======== Data to use

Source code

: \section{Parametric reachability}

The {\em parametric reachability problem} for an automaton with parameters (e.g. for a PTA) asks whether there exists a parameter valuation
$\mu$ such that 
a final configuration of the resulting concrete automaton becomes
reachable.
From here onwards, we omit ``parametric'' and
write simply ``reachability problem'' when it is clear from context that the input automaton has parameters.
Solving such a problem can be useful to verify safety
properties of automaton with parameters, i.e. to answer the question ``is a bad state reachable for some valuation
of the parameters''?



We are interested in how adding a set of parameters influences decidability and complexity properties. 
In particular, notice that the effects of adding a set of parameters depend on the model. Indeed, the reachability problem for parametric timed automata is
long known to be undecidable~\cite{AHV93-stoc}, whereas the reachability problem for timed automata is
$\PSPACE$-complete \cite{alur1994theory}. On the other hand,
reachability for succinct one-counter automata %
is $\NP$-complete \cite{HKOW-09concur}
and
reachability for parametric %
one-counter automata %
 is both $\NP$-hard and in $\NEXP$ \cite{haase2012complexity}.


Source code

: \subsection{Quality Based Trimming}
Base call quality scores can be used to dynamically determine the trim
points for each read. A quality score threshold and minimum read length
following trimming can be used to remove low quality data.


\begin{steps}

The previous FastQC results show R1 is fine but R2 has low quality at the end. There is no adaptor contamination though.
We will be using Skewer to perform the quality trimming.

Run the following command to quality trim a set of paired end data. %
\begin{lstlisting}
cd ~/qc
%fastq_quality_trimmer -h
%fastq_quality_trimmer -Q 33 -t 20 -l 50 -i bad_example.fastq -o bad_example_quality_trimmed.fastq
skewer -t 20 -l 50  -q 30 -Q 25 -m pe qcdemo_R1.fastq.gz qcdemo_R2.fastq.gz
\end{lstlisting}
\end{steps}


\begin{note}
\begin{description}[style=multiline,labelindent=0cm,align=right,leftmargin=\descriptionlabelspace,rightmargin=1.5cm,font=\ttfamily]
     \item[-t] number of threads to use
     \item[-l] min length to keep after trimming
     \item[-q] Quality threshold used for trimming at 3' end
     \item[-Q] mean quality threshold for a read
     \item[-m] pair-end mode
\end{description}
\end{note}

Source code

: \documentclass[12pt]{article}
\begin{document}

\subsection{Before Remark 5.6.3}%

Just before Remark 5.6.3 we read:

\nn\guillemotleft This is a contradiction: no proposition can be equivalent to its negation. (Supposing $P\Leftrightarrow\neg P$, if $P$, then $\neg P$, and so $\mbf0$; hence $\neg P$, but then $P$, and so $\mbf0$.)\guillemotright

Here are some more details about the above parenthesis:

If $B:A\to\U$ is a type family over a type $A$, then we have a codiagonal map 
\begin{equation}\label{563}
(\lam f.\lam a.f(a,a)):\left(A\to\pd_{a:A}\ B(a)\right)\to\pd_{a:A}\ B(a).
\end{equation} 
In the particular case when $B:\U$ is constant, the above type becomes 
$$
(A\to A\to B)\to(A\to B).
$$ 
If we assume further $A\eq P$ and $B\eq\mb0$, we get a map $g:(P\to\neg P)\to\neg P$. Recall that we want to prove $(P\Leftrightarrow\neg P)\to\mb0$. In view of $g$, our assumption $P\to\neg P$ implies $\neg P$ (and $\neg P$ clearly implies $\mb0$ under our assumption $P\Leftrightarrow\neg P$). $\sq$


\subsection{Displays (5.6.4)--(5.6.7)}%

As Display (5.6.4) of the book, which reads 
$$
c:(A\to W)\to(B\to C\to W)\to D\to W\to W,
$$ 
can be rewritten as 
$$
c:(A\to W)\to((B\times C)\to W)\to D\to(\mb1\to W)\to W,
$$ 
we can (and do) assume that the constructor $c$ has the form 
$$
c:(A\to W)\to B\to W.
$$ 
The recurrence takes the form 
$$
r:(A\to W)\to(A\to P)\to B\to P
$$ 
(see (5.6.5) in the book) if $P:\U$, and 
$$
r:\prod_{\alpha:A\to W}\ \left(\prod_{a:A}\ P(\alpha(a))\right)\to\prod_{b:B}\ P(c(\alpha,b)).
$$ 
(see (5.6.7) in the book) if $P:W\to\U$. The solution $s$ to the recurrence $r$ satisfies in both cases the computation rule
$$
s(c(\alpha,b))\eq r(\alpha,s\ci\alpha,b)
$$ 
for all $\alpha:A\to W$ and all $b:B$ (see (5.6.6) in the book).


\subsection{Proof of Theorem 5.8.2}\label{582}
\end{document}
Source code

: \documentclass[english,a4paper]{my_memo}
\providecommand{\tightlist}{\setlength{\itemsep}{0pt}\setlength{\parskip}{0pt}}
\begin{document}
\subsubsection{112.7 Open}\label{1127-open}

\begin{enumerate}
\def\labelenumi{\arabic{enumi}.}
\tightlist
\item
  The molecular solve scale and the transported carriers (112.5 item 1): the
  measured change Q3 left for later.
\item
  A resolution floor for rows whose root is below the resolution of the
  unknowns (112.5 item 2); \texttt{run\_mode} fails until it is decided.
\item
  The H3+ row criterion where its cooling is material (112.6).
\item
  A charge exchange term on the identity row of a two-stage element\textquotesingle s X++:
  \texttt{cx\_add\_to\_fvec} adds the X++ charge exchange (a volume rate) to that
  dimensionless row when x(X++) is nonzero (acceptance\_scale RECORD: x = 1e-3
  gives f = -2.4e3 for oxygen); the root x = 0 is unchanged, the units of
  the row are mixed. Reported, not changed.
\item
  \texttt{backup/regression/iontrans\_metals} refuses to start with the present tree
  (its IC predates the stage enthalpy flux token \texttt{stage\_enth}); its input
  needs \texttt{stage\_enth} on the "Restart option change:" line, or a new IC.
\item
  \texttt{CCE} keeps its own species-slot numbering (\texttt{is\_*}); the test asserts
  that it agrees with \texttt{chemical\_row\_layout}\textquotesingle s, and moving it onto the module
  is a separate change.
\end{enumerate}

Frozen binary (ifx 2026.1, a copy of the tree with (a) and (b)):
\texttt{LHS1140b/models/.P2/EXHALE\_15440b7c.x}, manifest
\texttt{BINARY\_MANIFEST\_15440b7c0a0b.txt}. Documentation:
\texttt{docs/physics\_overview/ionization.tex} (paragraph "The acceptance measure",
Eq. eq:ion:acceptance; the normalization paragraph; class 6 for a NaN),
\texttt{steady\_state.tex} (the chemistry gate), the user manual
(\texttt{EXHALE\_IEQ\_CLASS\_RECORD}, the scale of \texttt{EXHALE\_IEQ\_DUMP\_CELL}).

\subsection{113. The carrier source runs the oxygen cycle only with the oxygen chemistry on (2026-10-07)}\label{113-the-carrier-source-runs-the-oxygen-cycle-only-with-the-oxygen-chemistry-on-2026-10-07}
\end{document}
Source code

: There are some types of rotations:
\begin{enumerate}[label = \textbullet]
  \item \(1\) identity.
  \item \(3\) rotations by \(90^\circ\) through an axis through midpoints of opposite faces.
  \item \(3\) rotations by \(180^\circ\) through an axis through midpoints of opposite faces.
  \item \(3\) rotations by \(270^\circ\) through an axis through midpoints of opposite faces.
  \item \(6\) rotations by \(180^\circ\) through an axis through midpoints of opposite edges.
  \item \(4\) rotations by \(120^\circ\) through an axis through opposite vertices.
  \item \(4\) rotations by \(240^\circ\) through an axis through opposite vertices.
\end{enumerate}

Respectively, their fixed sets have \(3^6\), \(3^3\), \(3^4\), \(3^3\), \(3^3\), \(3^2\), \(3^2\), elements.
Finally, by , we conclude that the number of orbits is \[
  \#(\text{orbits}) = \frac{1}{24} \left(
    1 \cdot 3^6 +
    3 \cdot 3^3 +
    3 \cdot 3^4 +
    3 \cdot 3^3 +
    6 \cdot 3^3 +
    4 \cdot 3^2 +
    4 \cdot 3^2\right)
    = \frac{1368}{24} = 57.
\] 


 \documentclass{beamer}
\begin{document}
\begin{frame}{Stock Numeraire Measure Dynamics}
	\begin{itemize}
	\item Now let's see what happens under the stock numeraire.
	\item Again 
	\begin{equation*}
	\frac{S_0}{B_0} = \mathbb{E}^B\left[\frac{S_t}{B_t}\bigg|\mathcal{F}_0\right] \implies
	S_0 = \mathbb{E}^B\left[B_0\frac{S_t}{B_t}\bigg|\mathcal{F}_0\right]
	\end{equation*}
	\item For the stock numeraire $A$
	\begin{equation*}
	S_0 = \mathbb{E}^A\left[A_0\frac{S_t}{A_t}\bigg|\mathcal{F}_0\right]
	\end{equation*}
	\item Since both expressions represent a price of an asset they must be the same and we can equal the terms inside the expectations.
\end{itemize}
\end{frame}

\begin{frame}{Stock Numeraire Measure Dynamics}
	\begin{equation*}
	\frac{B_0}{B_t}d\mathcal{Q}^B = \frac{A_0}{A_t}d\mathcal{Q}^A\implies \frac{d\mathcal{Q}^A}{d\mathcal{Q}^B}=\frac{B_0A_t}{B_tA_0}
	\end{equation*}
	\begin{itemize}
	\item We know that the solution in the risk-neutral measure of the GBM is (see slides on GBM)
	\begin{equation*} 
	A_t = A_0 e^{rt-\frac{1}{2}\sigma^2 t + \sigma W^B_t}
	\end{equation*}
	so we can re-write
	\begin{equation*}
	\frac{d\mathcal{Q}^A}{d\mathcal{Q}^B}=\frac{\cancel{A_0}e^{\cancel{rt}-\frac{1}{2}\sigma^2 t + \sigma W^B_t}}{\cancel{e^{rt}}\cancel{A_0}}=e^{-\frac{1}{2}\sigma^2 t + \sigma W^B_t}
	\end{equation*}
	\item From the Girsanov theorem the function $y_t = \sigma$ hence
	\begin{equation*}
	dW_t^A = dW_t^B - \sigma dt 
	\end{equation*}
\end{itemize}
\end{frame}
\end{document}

================

## Assignment
Only lines containing the word "counter" should be copied from the material above.

## Expected output
reachability for succinct one-counter automata %
one-counter automata %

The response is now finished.